Fundamental Algorithms

  • Much Better Initial Guesses: Gaussian 03 uses the Harris functional for generating initial guesses. This functional [59] is a non-iterative approximation to DFT, and it produces initial guesses which are better than those produced by Gaussian 98: for example, there are modest improvements for organic systems but very substantial improvements for compounds containing metals.

  • New SCF Convergence Algorithm: The default SCF algorithm now uses a combination of two Direct Inversion in the Iterative Subspace (DIIS) extrapolation methods EDIIS and CDIIS. EDIIS [58] uses energies for extrapolation, and it dominates the early iterations of the SCF convergence process. CDIIS, which performs extrapolation based on the commutators of the Fock and density matrices, handles the latter phases of SCF convergence. This new algorithm is very reliable, and previously troublesome SCF convergence cases now almost always converge with the default algorithm. For the few remaining pathological convergence cases, Gaussian 03 offers Fermi broadening and damping in combination with CDIIS (including automatic level shifting).

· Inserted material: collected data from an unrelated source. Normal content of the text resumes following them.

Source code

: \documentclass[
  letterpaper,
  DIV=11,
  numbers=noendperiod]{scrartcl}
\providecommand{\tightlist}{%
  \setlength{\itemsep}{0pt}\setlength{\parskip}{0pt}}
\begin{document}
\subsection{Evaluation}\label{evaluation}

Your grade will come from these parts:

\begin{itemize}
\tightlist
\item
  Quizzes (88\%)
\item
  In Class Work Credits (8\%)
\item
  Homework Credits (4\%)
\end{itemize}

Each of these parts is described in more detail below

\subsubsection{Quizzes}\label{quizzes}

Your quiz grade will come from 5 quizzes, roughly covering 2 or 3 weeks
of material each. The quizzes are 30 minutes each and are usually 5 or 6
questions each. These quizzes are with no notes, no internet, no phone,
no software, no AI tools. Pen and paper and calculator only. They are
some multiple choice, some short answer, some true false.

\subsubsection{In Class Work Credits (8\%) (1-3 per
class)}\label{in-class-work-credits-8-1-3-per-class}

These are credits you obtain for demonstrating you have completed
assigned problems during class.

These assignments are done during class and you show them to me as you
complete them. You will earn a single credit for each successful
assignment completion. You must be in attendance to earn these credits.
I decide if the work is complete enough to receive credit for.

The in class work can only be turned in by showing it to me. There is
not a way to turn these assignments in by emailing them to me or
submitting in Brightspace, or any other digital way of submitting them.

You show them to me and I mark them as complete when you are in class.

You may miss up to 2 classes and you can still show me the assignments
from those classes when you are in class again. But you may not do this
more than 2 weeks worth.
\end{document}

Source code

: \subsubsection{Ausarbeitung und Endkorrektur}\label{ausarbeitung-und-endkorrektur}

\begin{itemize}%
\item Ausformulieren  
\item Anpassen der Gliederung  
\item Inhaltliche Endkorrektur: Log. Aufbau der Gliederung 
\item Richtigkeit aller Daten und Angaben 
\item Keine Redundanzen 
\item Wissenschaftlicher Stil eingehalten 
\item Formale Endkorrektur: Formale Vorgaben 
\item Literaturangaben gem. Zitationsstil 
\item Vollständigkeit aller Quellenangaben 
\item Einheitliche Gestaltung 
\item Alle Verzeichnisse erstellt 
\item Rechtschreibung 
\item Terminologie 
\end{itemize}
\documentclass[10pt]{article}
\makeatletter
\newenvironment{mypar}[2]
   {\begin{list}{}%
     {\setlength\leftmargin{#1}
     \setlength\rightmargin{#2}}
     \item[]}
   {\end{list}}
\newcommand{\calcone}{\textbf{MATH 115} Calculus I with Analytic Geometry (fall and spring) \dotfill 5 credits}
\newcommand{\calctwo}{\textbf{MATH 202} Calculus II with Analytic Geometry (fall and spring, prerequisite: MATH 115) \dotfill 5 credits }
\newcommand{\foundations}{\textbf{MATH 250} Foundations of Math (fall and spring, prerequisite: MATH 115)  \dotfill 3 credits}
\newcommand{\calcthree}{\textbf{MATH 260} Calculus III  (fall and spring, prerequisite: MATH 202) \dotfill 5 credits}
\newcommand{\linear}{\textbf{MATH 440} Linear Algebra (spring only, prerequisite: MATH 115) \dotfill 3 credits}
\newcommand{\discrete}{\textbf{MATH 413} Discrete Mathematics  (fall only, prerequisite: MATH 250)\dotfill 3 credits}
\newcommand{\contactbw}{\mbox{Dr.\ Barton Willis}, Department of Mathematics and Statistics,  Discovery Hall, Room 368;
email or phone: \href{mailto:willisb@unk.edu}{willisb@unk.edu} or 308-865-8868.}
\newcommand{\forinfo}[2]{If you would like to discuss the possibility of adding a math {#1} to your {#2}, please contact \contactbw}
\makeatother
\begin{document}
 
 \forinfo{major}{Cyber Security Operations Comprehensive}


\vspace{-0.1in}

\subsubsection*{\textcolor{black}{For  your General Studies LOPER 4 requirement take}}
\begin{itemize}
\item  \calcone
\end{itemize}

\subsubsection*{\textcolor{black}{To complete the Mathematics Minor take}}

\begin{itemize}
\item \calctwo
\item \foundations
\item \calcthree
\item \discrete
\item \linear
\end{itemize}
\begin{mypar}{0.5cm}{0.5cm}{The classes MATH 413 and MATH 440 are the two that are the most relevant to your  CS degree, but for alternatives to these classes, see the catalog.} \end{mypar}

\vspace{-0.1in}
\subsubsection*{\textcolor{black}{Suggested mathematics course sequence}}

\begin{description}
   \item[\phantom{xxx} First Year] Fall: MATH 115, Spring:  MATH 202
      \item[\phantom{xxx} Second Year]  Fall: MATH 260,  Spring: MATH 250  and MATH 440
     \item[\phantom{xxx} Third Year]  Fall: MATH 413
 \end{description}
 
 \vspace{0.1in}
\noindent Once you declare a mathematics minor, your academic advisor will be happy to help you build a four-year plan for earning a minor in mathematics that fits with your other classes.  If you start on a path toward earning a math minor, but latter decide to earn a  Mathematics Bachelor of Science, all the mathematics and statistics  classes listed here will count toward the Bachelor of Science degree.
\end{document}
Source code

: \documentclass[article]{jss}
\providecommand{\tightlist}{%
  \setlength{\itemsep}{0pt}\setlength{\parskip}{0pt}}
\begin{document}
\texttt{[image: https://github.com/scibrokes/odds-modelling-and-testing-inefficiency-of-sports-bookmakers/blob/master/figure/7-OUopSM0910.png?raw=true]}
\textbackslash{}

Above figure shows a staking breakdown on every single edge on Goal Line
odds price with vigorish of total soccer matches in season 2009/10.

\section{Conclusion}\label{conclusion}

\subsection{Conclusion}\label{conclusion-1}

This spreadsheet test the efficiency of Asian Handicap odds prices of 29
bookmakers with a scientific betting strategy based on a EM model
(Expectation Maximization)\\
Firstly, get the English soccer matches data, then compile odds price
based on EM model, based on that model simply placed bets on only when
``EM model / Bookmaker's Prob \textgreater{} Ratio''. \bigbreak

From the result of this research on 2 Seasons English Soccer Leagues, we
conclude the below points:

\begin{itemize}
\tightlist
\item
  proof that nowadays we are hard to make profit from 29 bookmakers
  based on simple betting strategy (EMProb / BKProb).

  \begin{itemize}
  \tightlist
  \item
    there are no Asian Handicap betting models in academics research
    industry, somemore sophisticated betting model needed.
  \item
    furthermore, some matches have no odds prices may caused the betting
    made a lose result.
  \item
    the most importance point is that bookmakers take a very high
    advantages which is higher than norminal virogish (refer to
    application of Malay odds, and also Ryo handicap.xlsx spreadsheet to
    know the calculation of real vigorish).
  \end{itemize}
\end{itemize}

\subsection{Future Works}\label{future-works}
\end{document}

  • Density Fitting for Pure DFT Calculations: Gaussian 03 provides the density fitting approximation [60,61] for pure DFT calculations. This approach expands the density in a set of atom-centered functions when computing the Coulomb interaction instead of computing all of the two-electron integrals. It provides significant performance gains for pure DFT calculations on medium sized systems too small to take advantage of the linear scaling algorithms without a significant degradation in accuracy. Gaussian 03 can generate an appropriate fitting basis automatically from the AO basis, or you may select one of the built-in fitting sets.

  • Faster and Automated FMM: The fast multipole method (FMM) in Gaussian 98 allowed the computational cost for large DFT calculations to scale linearly with system size. In Gaussian 03, improvements to these algorithms [57] means that their performance gains can be realized for systems of more modest size as well (~100 atoms for pure DFT calculations and ~150 atoms with hybrid functionals). In addition, this feature is now fully automated: the program invokes FMM automatically when appropriate.

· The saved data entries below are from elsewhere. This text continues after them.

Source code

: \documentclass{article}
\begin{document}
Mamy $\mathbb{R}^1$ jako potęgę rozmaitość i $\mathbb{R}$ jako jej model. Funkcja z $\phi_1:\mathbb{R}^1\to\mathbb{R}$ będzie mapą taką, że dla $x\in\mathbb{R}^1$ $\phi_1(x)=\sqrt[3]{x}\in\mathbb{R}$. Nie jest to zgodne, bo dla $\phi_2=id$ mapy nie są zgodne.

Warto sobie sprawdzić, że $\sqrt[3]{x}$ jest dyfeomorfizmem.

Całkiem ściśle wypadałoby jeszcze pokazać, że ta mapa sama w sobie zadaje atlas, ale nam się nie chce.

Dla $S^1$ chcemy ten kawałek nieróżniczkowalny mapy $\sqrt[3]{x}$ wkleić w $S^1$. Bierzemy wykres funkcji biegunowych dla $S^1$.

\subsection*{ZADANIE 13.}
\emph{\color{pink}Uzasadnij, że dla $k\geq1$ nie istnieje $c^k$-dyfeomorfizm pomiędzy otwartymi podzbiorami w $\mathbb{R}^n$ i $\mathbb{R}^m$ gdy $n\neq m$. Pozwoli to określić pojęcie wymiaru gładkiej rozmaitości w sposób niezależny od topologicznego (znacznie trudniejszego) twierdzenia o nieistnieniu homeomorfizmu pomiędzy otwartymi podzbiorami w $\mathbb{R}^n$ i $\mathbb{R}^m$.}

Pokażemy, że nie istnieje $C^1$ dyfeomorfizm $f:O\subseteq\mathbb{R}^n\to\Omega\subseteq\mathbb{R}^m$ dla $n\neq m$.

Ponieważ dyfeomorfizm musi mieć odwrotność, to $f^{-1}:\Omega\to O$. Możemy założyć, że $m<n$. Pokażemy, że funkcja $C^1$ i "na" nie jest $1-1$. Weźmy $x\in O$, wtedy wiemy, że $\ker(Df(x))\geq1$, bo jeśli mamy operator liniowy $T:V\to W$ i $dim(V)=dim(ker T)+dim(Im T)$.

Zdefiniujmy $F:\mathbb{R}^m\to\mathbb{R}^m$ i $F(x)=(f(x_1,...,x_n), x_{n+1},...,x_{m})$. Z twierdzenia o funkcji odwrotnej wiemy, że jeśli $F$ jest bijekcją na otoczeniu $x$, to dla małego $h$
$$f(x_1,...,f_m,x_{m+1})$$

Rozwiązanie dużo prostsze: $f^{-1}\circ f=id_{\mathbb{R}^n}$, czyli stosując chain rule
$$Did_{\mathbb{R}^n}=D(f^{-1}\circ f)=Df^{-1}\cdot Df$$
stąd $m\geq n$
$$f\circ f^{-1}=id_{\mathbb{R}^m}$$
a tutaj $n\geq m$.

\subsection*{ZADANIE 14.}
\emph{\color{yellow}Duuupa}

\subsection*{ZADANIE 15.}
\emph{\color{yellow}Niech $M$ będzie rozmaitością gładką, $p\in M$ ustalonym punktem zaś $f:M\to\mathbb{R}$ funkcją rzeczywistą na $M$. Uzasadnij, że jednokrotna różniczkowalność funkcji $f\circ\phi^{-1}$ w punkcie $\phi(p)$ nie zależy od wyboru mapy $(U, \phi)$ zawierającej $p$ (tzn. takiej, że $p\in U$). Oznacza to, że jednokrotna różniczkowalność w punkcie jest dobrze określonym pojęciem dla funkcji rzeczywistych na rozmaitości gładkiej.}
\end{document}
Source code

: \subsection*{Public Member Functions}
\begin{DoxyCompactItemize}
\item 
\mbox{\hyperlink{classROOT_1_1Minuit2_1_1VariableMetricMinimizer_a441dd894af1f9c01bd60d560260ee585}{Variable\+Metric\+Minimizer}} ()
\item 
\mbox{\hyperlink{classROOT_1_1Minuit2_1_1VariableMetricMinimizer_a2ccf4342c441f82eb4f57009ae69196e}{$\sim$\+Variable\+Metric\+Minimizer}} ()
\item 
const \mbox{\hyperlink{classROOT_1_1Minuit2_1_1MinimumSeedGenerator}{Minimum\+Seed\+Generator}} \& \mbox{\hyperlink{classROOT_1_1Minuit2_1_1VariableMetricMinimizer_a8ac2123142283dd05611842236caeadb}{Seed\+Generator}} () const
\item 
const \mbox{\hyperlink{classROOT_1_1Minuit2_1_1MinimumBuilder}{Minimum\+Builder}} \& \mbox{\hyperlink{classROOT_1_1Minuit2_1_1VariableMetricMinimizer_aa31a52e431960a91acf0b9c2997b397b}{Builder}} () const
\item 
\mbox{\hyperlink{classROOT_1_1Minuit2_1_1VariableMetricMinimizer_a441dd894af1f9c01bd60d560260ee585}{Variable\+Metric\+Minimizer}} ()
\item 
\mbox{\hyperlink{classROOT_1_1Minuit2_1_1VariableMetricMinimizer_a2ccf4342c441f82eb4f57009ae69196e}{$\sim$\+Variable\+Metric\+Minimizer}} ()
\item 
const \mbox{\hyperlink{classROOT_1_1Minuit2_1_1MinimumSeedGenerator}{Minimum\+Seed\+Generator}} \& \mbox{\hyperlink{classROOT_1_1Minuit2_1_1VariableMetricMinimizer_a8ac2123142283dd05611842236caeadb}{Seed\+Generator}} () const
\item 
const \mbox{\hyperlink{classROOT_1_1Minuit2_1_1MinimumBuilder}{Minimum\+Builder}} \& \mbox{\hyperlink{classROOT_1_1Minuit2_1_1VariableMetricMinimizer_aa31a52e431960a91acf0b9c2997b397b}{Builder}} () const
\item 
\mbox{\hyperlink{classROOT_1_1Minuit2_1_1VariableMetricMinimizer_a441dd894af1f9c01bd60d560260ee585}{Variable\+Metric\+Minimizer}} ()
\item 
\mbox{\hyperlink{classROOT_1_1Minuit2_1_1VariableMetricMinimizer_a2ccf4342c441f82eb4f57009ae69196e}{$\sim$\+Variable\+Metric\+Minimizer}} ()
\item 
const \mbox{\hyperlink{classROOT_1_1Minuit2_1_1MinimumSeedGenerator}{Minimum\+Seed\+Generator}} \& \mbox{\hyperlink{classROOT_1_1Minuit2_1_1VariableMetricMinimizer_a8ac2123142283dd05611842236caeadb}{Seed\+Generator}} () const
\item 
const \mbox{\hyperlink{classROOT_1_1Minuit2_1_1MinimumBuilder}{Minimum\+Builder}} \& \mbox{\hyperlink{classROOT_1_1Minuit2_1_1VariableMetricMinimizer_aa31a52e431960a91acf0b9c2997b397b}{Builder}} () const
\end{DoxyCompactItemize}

  • Coulomb Engine: Gaussian 03 incorporates a faster algorithm for the Coulomb operator for pure DFT calculations. The Coulomb engine produces the exact Coulomb matrix without explicitly forming four center two electron integrals. This substantially reduces the CPU time for the Coulomb problem in pure DFT calculations.

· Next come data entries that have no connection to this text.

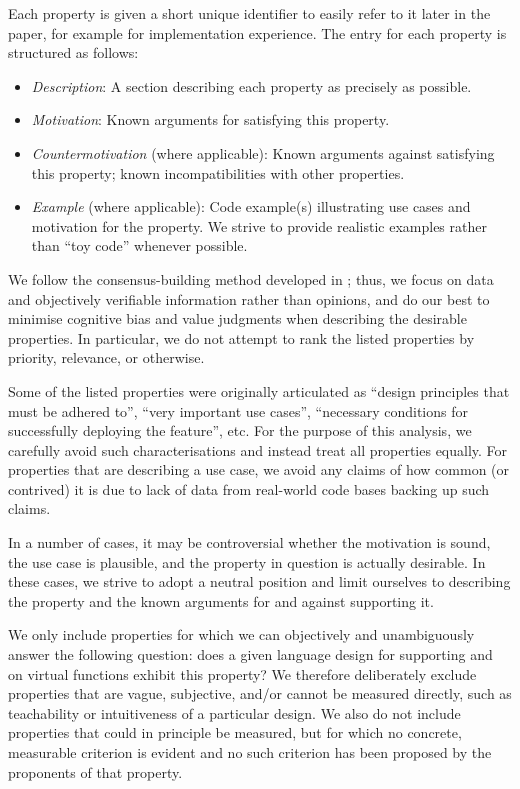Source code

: Each property is given a short unique identifier to easily refer to it later in the paper, for example  for implementation experience. The entry for each property is structured as follows:
\begin{itemize}
\item \emph{Description}: A section describing each property as precisely as possible.
\item \emph{Motivation}: Known arguments for satisfying this property.
\item \emph{Countermotivation} (where applicable): Known arguments against satisfying this property; known incompatibilities with other properties.
\item \emph{Example} (where applicable): Code example(s) illustrating use cases and motivation for the property. We strive to provide realistic examples rather than ``toy code'' whenever possible. 
\end{itemize}
We follow the consensus-building method developed in \cite{P3099R0}; thus, we focus on data and objectively verifiable information rather than opinions, and do our best to minimise cognitive bias and value judgments when describing the desirable properties. In particular, we do not attempt to rank the listed properties by priority, relevance, or otherwise. 

Some of the listed properties were originally articulated as ``design principles that must be adhered to'',  ``very important use cases'', ``necessary conditions for successfully deploying the feature'', etc. For the purpose of this analysis, we carefully avoid such characterisations and instead treat all properties equally. For properties that are describing a use case, we avoid any claims of how common (or contrived) it is due to lack of data from real-world code bases backing up such claims.

In a number of cases, it may be controversial whether the motivation is sound, the use case is plausible, and the property in question is actually desirable. In these cases, we strive to adopt a neutral position and limit ourselves to describing the property and the known arguments for and against supporting it.

We only include properties for which we can objectively and unambiguously answer the following question: does a given language design for supporting  and  on virtual functions exhibit this property? We therefore deliberately exclude properties that are vague, subjective, and/or cannot be measured directly, such as teachability or intuitiveness of a particular design. We also do not include properties that could in principle be measured, but for which no concrete, measurable criterion is evident and no such criterion has been proposed by the proponents of that property.

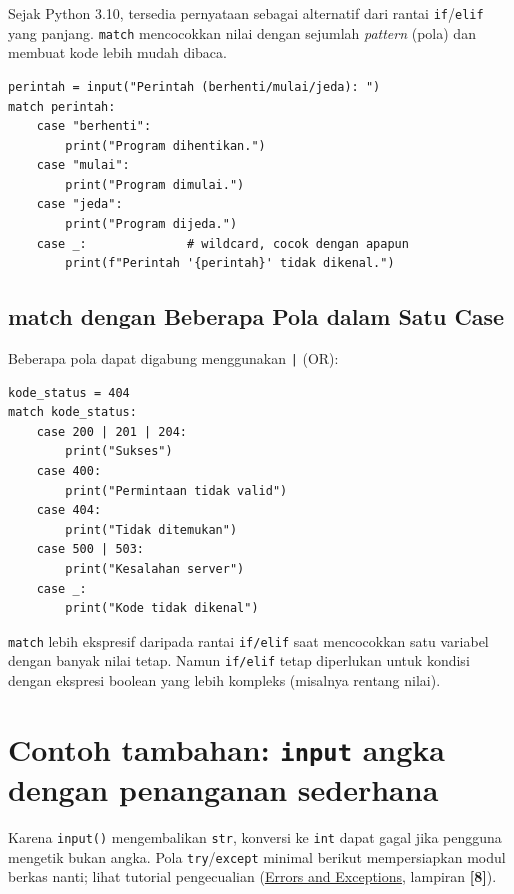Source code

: ﻿\documentclass[../main.tex]{subfiles}
\begin{document}
Sejak Python 3.10, tersedia pernyataan  sebagai alternatif dari rantai \texttt{if}/\texttt{elif} yang panjang. \texttt{match} mencocokkan nilai dengan sejumlah \textit{pattern} (pola) dan membuat kode lebih mudah dibaca.

\begin{lstlisting}[caption=Pernyataan match dasar (Tutorial Python ss4.7)]
perintah = input("Perintah (berhenti/mulai/jeda): ")
match perintah:
    case "berhenti":
        print("Program dihentikan.")
    case "mulai":
        print("Program dimulai.")
    case "jeda":
        print("Program dijeda.")
    case _:              # wildcard, cocok dengan apapun
        print(f"Perintah '{perintah}' tidak dikenal.")
\end{lstlisting}

\subsection{match dengan Beberapa Pola dalam Satu Case}

Beberapa pola dapat digabung menggunakan \texttt{|} (OR):

\begin{lstlisting}[caption=Gabungan pola dengan OR]
kode_status = 404
match kode_status:
    case 200 | 201 | 204:
        print("Sukses")
    case 400:
        print("Permintaan tidak valid")
    case 404:
        print("Tidak ditemukan")
    case 500 | 503:
        print("Kesalahan server")
    case _:
        print("Kode tidak dikenal")
\end{lstlisting}

\begin{konsep}
\texttt{match} lebih ekspresif daripada rantai \texttt{if/elif} saat mencocokkan satu variabel dengan banyak nilai tetap. Namun \texttt{if/elif} tetap diperlukan untuk kondisi dengan ekspresi boolean yang lebih kompleks (misalnya rentang nilai).
\end{konsep}

\section{Contoh tambahan: \texttt{input} angka dengan penanganan sederhana}

\noindent Karena \texttt{input()} mengembalikan \texttt{str}, konversi ke \texttt{int} dapat gagal jika pengguna mengetik bukan angka. Pola \texttt{try}/\texttt{except} minimal berikut mempersiapkan modul berkas nanti; lihat tutorial pengecualian (\href{https://docs.python.org/3/tutorial/errors.html}{Errors and Exceptions}, lampiran \textbf{[8]}).
\end{document}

  • O(N) Exact Exchange: A new algorithm for Hartree-Fock and DFT calculations using hybrid functionals implements screening of the exact exchange contribution via the density matrix to eliminate the many zero value terms [62]. This technique results in a linear computational cost for these methods without accuracy loss.

Additional Features

  • Additional DFT Functionals:

    • OPTX exchange functional [69].

    • PBE [70-71] and B95 [72] correlation functionals.

    • VSXC [73], HCTH [74] pure functionals,

    • B1 [72] and variations, B98 [75, 83], B97-1 [76], B97-2 [77], and PBE1PBE [71] hybrid functionals.

  • High Accuracy Energy Methods:

    • G3 and variations [78,79].

    • The W1 method of Jan Martin [80-81], modified slightly to use the UCCSD method rather than ROCCSD for open shell systems (this method is denoted W1U). Gaussian 03 also includes the related W1BD method, which substitutes the BD method for coupled cluster [84]. This method is both more expensive and more accurate than CBS-QB3 and G3.

  • Douglas-Kroll-Hess scalar relativistic Hamiltonian: This feature allows all electron calculations for heavier atoms (first and second transition rows) when ECPs are not accurate enough [63-66]. For an overview, see [67-68]

  • Gaussian 03 also includes the very large universal Gaussian basis set of de Castro, Jorge and coworkers [82], which approaches the basis set limit.